How to Play Pickleball
Everything you need to know to start playing pickleball — rules, scoring, equipment, basic strategy, and tips for beginners.
Pickleball Fundamentals
Pickleball is a paddle sport that combines elements of tennis, badminton, and ping-pong. Played on a badminton-sized court with a modified tennis net, it uses a perforated polymer ball and solid paddles. The game was invented in 1965 on Bainbridge Island, Washington, and has since grown into the fastest-growing sport in the United States with over 36 million players.
The Rules of Pickleball
The core rules you need to know before your first game.
The Two-Bounce Rule
After the serve, each side must let the ball bounce once before volleying. After two bounces (one per side), players may volley the ball out of the air or let it bounce. This rule prevents net-rushing on the serve and return.

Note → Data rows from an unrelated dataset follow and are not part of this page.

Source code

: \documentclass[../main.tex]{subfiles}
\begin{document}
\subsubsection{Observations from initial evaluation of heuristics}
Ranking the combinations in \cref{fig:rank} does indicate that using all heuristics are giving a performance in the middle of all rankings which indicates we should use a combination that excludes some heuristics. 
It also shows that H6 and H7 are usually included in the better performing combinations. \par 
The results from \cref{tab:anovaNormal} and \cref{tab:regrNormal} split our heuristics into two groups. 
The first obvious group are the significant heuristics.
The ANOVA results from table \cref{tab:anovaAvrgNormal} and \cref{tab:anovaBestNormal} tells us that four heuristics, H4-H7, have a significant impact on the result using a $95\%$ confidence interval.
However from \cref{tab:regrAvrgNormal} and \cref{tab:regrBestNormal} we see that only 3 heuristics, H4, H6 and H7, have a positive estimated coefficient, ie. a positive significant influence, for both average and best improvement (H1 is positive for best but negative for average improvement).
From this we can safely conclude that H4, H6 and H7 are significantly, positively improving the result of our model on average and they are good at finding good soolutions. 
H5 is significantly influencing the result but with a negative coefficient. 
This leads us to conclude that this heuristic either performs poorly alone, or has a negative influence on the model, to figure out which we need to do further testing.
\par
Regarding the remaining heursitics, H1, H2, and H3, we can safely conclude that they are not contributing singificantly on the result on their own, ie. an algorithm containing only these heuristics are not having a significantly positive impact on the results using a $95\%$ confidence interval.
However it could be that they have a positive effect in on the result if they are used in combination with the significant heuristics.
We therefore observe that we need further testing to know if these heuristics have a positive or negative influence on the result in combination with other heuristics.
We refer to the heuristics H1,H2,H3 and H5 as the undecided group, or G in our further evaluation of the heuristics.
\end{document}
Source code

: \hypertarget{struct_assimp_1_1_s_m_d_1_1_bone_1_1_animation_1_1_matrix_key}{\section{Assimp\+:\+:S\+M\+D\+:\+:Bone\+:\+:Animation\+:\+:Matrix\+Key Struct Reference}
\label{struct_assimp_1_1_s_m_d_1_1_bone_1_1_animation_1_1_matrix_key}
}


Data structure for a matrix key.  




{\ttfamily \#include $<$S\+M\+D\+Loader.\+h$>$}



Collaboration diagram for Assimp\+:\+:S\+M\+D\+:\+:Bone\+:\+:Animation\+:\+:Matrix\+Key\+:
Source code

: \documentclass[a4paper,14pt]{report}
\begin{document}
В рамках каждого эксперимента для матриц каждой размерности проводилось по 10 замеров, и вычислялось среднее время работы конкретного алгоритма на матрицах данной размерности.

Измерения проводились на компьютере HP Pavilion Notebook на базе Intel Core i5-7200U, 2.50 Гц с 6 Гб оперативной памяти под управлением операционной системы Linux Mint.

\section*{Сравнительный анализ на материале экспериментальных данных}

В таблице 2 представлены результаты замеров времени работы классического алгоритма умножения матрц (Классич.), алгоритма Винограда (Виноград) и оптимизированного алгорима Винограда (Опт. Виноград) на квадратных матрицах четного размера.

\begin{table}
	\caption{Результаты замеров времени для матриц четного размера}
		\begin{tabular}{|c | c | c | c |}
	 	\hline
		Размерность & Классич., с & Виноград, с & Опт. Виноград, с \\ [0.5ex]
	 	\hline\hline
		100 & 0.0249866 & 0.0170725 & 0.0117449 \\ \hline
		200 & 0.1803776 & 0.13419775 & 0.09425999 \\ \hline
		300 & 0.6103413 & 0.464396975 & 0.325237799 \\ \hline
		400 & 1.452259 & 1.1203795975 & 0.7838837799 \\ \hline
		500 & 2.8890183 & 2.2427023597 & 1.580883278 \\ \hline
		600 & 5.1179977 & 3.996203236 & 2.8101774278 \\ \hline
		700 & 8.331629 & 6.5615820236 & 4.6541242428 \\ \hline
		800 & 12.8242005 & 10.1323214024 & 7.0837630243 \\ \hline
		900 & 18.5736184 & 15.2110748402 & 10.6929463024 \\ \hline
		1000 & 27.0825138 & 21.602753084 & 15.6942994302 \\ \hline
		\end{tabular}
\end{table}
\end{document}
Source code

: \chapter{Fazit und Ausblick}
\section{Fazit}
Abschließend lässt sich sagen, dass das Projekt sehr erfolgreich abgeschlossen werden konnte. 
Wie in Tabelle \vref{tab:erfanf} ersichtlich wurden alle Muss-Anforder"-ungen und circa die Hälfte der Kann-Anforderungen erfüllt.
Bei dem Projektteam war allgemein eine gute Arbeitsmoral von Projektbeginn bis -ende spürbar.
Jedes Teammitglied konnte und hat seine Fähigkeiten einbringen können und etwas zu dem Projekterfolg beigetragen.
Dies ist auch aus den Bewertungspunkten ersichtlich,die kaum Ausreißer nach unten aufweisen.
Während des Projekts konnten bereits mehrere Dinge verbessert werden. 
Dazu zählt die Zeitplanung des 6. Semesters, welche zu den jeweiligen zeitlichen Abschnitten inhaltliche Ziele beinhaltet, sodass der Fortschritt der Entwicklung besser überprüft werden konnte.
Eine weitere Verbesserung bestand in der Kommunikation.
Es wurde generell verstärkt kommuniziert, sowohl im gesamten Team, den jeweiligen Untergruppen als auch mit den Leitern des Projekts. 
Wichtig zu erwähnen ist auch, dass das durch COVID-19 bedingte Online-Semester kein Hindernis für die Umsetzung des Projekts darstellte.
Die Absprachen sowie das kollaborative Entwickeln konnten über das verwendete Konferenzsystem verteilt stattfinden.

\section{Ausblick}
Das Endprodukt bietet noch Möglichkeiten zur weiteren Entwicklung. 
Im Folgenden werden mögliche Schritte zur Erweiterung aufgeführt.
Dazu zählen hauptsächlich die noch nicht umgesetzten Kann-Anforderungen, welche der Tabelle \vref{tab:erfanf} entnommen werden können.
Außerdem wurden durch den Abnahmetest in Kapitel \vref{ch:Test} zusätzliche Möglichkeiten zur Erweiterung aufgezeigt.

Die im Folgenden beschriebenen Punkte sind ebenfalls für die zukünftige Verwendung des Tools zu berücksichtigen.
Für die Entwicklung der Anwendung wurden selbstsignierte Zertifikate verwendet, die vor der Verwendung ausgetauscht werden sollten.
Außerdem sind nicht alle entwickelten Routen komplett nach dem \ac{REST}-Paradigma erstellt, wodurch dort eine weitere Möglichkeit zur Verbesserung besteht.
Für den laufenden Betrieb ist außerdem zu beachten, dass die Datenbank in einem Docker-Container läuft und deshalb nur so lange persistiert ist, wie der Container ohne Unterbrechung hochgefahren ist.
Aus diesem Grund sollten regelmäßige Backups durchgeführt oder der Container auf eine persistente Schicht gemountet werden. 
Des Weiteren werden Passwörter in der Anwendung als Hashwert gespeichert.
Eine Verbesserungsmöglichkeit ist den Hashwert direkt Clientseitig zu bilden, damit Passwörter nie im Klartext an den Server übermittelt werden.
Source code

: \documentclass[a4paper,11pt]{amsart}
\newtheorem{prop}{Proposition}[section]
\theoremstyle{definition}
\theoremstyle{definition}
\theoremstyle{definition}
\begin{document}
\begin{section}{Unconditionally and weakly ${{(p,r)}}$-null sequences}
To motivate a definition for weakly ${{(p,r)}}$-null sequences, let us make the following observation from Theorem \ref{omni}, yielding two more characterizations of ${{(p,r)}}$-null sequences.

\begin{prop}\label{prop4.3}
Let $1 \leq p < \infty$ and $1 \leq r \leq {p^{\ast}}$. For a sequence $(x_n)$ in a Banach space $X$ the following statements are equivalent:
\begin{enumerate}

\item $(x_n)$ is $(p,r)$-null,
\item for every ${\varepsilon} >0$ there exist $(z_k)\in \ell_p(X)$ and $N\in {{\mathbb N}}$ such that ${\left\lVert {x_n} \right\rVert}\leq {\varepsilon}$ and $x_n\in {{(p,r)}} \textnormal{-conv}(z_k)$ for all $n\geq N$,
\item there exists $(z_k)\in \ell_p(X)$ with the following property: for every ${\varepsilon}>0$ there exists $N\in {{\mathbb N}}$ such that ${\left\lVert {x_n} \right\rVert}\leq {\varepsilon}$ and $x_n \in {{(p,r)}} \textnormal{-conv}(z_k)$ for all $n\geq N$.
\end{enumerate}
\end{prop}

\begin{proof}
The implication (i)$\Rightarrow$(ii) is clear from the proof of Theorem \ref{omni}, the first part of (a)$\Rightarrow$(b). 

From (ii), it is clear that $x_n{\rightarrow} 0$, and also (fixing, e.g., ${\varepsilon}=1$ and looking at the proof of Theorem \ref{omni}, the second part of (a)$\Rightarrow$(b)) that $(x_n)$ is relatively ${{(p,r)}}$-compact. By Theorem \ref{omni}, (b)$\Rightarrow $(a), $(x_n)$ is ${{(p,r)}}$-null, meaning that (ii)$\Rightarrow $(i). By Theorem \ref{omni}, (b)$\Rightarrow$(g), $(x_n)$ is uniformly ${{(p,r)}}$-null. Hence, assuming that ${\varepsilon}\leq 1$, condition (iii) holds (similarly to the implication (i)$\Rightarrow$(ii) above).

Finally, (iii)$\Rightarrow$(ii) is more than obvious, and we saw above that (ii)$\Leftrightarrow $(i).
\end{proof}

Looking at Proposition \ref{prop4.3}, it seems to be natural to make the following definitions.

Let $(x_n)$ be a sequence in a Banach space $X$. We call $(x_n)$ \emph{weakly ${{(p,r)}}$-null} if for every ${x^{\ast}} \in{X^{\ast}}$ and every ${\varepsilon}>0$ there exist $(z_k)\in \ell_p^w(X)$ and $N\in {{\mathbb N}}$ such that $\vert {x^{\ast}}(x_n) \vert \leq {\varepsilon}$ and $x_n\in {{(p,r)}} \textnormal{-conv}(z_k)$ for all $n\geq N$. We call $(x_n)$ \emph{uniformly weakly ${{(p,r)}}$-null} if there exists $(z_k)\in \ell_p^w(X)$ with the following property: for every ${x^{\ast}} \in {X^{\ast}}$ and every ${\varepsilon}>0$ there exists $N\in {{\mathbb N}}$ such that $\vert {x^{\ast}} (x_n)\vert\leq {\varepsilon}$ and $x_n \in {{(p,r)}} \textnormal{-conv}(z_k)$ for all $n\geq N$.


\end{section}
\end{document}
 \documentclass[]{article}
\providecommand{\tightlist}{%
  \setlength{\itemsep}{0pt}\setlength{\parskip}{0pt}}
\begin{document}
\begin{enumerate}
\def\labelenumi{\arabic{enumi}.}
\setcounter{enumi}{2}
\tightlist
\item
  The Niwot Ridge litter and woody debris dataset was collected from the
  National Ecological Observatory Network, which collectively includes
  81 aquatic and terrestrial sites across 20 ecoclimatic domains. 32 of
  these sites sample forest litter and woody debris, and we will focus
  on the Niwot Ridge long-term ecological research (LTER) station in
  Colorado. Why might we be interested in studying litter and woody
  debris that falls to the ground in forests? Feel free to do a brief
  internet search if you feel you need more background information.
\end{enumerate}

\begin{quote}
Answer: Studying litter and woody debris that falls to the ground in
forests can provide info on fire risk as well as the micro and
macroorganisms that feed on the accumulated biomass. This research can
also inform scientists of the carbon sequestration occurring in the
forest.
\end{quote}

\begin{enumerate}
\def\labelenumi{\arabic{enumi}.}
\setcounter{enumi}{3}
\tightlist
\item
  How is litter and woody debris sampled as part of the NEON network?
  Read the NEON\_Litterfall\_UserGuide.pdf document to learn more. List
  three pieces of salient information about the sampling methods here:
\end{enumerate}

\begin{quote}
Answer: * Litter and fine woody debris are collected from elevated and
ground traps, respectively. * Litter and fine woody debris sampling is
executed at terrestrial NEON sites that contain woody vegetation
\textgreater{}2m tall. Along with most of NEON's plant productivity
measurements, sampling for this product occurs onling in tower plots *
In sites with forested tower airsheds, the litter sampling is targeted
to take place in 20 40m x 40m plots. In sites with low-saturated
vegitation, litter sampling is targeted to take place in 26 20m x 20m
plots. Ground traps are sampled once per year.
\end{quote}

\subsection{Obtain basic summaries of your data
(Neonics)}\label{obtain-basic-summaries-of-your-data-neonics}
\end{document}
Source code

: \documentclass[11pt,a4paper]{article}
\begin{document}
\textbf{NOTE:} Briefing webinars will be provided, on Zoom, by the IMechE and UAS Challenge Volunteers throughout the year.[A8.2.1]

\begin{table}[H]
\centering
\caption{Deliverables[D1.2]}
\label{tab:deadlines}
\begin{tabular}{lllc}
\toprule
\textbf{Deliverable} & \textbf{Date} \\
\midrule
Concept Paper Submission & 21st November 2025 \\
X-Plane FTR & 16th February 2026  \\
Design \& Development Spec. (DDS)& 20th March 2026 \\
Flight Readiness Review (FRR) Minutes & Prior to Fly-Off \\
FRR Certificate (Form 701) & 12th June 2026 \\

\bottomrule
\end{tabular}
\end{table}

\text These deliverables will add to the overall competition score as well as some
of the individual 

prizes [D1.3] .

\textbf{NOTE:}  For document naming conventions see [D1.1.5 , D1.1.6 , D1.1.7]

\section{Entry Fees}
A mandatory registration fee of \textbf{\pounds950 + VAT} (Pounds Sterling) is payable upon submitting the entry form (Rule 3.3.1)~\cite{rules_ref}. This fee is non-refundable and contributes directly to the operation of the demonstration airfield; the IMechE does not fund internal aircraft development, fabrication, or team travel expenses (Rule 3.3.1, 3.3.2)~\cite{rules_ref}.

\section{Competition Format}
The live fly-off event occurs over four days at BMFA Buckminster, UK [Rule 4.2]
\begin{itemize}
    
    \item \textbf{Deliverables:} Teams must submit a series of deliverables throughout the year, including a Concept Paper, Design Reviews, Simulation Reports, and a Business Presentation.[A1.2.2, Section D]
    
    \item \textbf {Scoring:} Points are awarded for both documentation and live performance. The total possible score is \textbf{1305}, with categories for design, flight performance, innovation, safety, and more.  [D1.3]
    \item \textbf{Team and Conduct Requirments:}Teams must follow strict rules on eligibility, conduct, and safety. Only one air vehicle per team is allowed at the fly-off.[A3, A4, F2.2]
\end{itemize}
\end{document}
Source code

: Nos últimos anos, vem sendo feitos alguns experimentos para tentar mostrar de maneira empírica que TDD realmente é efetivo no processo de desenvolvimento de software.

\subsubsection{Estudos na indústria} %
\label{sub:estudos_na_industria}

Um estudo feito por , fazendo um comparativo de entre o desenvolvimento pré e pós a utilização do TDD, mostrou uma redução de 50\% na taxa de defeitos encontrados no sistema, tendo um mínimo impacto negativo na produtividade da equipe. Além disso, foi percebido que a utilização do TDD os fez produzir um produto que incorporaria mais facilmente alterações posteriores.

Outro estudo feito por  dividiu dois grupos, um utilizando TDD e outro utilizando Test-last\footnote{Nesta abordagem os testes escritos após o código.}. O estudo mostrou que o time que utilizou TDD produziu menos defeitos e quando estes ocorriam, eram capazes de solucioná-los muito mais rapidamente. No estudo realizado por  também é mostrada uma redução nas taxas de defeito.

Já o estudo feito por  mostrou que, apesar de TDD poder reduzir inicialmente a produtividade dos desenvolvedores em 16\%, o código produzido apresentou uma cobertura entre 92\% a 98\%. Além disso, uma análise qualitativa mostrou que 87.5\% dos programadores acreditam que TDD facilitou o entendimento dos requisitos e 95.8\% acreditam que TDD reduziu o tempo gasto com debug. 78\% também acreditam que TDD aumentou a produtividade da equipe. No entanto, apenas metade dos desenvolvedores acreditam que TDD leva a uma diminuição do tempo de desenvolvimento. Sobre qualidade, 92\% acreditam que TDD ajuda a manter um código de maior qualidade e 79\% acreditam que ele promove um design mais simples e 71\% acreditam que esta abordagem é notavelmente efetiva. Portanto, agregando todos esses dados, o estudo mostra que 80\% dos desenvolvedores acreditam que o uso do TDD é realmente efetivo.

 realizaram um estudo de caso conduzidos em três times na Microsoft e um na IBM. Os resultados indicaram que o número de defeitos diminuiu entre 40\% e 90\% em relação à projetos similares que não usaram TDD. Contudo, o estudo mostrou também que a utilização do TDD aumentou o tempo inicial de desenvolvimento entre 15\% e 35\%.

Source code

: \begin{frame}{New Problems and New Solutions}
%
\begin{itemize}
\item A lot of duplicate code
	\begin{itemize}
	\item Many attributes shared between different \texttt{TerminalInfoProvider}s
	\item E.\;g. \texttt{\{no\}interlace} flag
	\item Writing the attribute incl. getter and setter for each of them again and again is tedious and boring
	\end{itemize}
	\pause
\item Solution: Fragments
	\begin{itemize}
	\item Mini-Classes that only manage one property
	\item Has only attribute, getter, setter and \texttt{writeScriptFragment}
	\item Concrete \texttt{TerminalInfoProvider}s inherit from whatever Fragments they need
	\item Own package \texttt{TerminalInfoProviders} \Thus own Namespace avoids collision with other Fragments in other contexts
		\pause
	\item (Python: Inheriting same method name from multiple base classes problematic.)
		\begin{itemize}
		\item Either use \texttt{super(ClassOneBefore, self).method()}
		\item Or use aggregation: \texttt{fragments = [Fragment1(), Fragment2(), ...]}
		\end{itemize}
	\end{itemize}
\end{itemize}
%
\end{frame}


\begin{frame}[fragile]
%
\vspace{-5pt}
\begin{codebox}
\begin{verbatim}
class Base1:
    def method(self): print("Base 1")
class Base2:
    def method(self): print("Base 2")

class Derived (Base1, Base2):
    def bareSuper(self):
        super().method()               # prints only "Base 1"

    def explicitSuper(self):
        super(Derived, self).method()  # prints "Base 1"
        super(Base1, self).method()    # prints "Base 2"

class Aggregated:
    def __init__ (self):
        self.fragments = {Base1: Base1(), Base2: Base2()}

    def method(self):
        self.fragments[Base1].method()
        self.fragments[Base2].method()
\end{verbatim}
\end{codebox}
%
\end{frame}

The Non-Volley Zone (Kitchen)
You may not volley the ball (hit it out of the air) while standing in the kitchen or stepping on the kitchen line. You may enter the kitchen to play a ball that has bounced there. The kitchen is 7 feet deep on each side of the net.
Legal Serving
Serves must be made underhand with the paddle below waist level. The serve must clear the non-volley zone and land in the opposite diagonal service box. Only one serve attempt is allowed (no second serve except for let serves).
Faults and Lets
A fault occurs when a ball lands out of bounds, the non-volley rule is violated, the ball is volleyed before the two-bounce rule is satisfied, or the ball is hit into the net. A let serve (hitting the net on serve) is replayed.
Line Calls
Balls that land on any line are considered in, except for serves that land on the non-volley zone line, which are faults. Players call their own lines and are expected to give the benefit of the doubt to opponents.
Scoring in Doubles
In doubles, the serving team announces three numbers before each serve: the serving team's score, the receiving team's score, and the server number (1 or 2). The game begins with server 2 serving to establish fair positioning.
Setup
The Court, Equipment, and Setup
A pickleball court measures 20 feet wide by 44 feet long for both singles and doubles. The net is 36 inches high at the sidelines and 34 inches at the center. Each side of the court features a non-volley zone (the kitchen) that extends 7 feet from the net. Pickleball paddles are solid — made of wood, composite, or graphite — and smaller than a tennis racket. The ball is a hard plastic sphere with evenly spaced holes, similar in size to a wiffle ball.
Scoring System
Scoring and How to Win
Pickleball uses rally scoring in some formats, but traditional games use side-out scoring: only the serving team can score points. Games are typically played to 11 points, win by 2. In doubles, both players on the serving team serve before the serve passes to the opposing team, except at the start of the game when only one serve is allowed. The score is announced as three numbers in doubles: server score, receiver score, and server number (1 or 2).
Tips for New Players
Master the dink before trying power shots — control wins rallies.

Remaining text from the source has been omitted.